Bagi Isabel Studer, duta besar Perjanjian Non-Proliferasi Bahan Bakar Fosil, Meksiko harus berhenti memiliki visi minyakkarena selama bertahun-tahun, ‘emas hitam’ tidak lagi menjadi salah satu masukan ekonomi terpenting bagi negara, selain fakta bahwa, di masa depan, penghapusan bahan bakar fosil secara progresif tidak dapat dihindari.

“Kami tidak dapat mengatakan bahwa kami tidak memiliki sumber daya ekonomi untuk berinvestasi pada energi terbarukan ketika lebih dari 800 miliar peso disuntikkan ke Pemex meskipun kami melihat bahwa produksi produk olahan adalah bisnis yang buruk, Pemex mengalami kerugian 200 miliar peso per tahun dan dampak buruknya. kontribusi ke perbendaharaan telah dikurangi menjadi kurang dari 6 persen anggaran federal,” katanya.

Spesialis menganggap bahwa, saat ini, Ada banyak kilang Pemex yang tidak efisien dan, selain itu, mereka menghasilkan polutan dalam jumlah besar, namun sulit untuk ditutup karena berbagai masalah, seperti besarnya kewajiban tenaga kerja yang mereka miliki serta besarnya investasi yang telah dilakukan dalam pemerintahan saat ini.

Dalam hal ini, Miriam Grunstein, akademisi di Rice University’s Mexico Center, mengindikasikan bahwa kilang Pemex yang paling efisien adalah Deer Park, yang berlokasi di Texas.

“Di Meksiko situasinya berbeda, karena di satu sisi kami memiliki kilang Tula yang hanya mengalami sedikit kegagalan teknis, namun banyak menimbulkan polusi, sehingga menghasilkan polusi yang signifikan. biaya lingkungandan di sisi lain, kami memiliki kilang di Minatitlán yang bahkan hanya digunakan sebagai penyimpanan bahan bakar, dan ini merupakan skandal untuk fasilitas yang mahal,” ujarnya.


Víctor Ramírez, pakar di bidang energi, menilai kilang yang bisa ditutup adalah Minatitlán dan Madero, namun merupakan keputusan teknis yang kuat dan memiliki banyak kepentingan politik.

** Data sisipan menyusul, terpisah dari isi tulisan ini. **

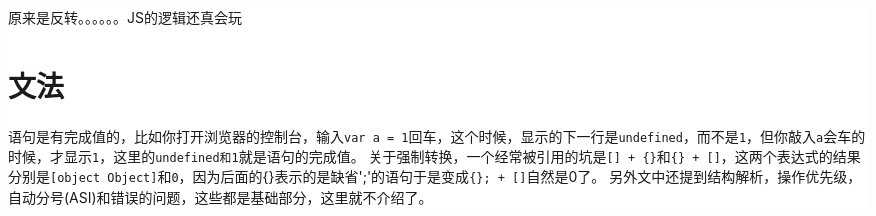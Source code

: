 原来是反转。。。。。。JS的逻辑还真会玩

# 文法
语句是有完成值的，比如你打开浏览器的控制台，输入`var a = 1`回车，这个时候，显示的下一行是`undefined`，而不是`1`，但你敲入`a`会车的时候，才显示`1`，这里的`undefined和1`就是语句的完成值。
关于强制转换，一个经常被引用的坑是`[] + {}`和`{} + []`，这两个表达式的结果分别是`[object Object]`和`0`，因为后面的{}表示的是缺省';'的语句于是变成`{}; + []`自然是0了。
另外文中还提到结构解析，操作优先级，自动分号(ASI)和错误的问题，这些都是基础部分，这里就不介绍了。
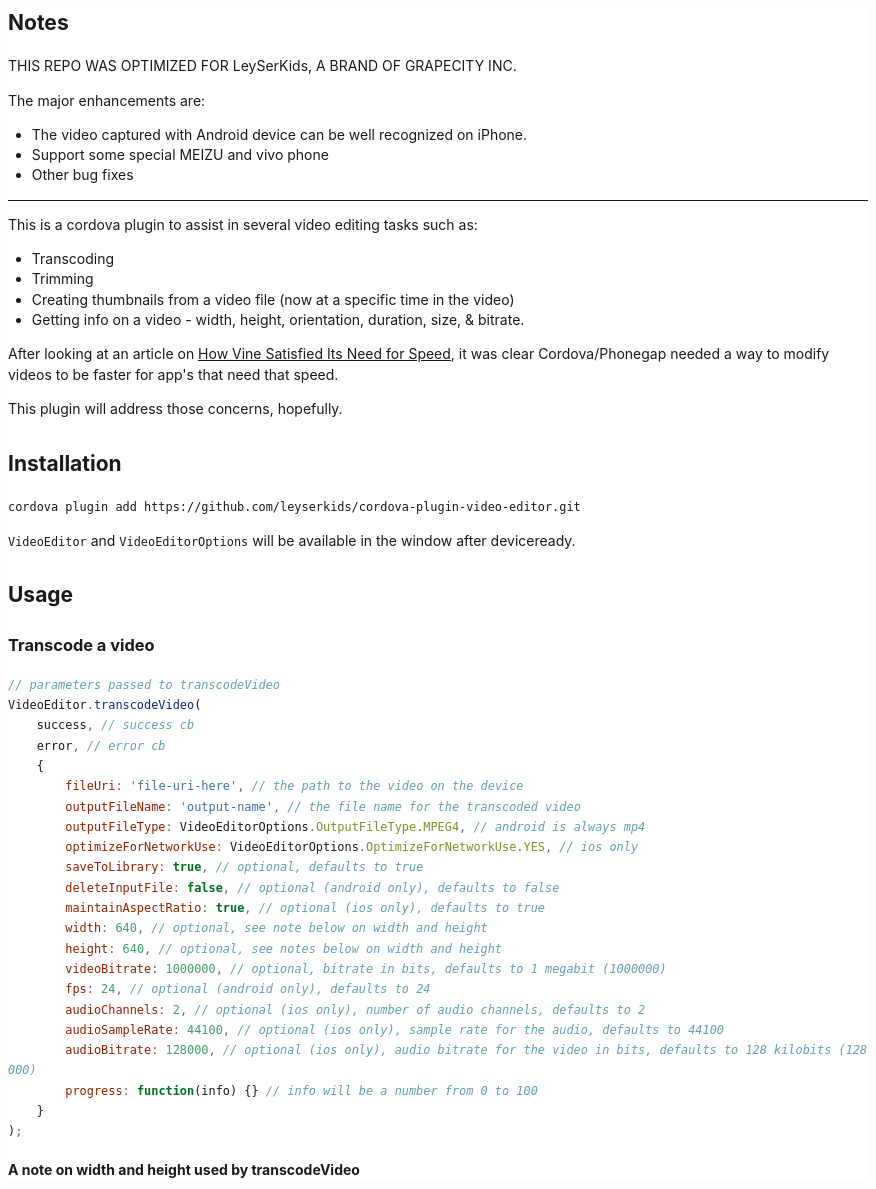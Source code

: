 
## Notes
THIS REPO WAS OPTIMIZED FOR LeySerKids, A BRAND OF GRAPECITY INC.

The major enhancements are:
* The video captured with Android device can be well recognized on iPhone.
* Support some special MEIZU and vivo phone
* Other bug fixes

---------------------

This is a cordova plugin to assist in several video editing tasks such as:

* Transcoding
* Trimming
* Creating thumbnails from a video file (now at a specific time in the video)
* Getting info on a video - width, height, orientation, duration, size, & bitrate.

After looking at an article on [How Vine Satisfied Its Need for Speed](http://www.technologyreview.com/view/510511/how-vine-satisfies-its-need-for-speed/), it was clear Cordova/Phonegap needed a way to modify videos to be faster for app's that need that speed.

This plugin will address those concerns, hopefully.



## Installation
```
cordova plugin add https://github.com/leyserkids/cordova-plugin-video-editor.git
```
`VideoEditor` and `VideoEditorOptions` will be available in the window after deviceready.

## Usage

### Transcode a video

```javascript
// parameters passed to transcodeVideo
VideoEditor.transcodeVideo(
    success, // success cb
    error, // error cb
    {
        fileUri: 'file-uri-here', // the path to the video on the device
        outputFileName: 'output-name', // the file name for the transcoded video
        outputFileType: VideoEditorOptions.OutputFileType.MPEG4, // android is always mp4
        optimizeForNetworkUse: VideoEditorOptions.OptimizeForNetworkUse.YES, // ios only
        saveToLibrary: true, // optional, defaults to true
        deleteInputFile: false, // optional (android only), defaults to false
        maintainAspectRatio: true, // optional (ios only), defaults to true
        width: 640, // optional, see note below on width and height
        height: 640, // optional, see notes below on width and height
        videoBitrate: 1000000, // optional, bitrate in bits, defaults to 1 megabit (1000000)
        fps: 24, // optional (android only), defaults to 24
        audioChannels: 2, // optional (ios only), number of audio channels, defaults to 2
        audioSampleRate: 44100, // optional (ios only), sample rate for the audio, defaults to 44100
        audioBitrate: 128000, // optional (ios only), audio bitrate for the video in bits, defaults to 128 kilobits (128000)
        progress: function(info) {} // info will be a number from 0 to 100
    }
);
```
#### A note on width and height used by transcodeVideo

Demikian pula, Karla Cedano Villavicencio, kepala laboratorium Inovasi dan Masa Depan di IER-UNAM, menyatakan bahwa Pemex bukan lagi perusahaan terpenting di Meksikonamun posisi tersebut sudah ditempati oleh Komisi Listrik Federal (CFE), sehingga negara ini perlu melakukan investasi cerdas dalam energi terbarukan.

Dampak perubahan iklim mengancam Meksiko

Francisco Estrada Porrúa, direktur program penelitian Perubahan Iklim (PINCC) di UNAM, menyatakan bahwa dampak perubahan iklim yang diakibatkan oleh penggunaan bahan bakar fosil secara berlebihan akan sangat mengejutkan.

“97 persen populasi dunia berisiko menghadapi suhu ekstrem, dan diperkirakan 76 persen Produk Domestik Bruto (PDB) global terkena dampak suhu ekstrem,” ujarnya.

Di Meksiko, biayanya mungkin mahal hingga 85 persen PDB kerugian yang diakibatkan oleh perubahan iklim, baik akibat angin topan, kekeringan, banjir dan fenomena ekstrim lainnya.

“Saat ini, 23 negara bagian di negara ini dapat menghasilkan satu ton pangan per hektar, namun pada akhir abad ini, hanya 11 negara bagian yang mampu memproduksi satu ton pangan per hektar, oleh karena itu pentingnya berinvestasi pada energi terbarukan,” kata akademisi tersebut.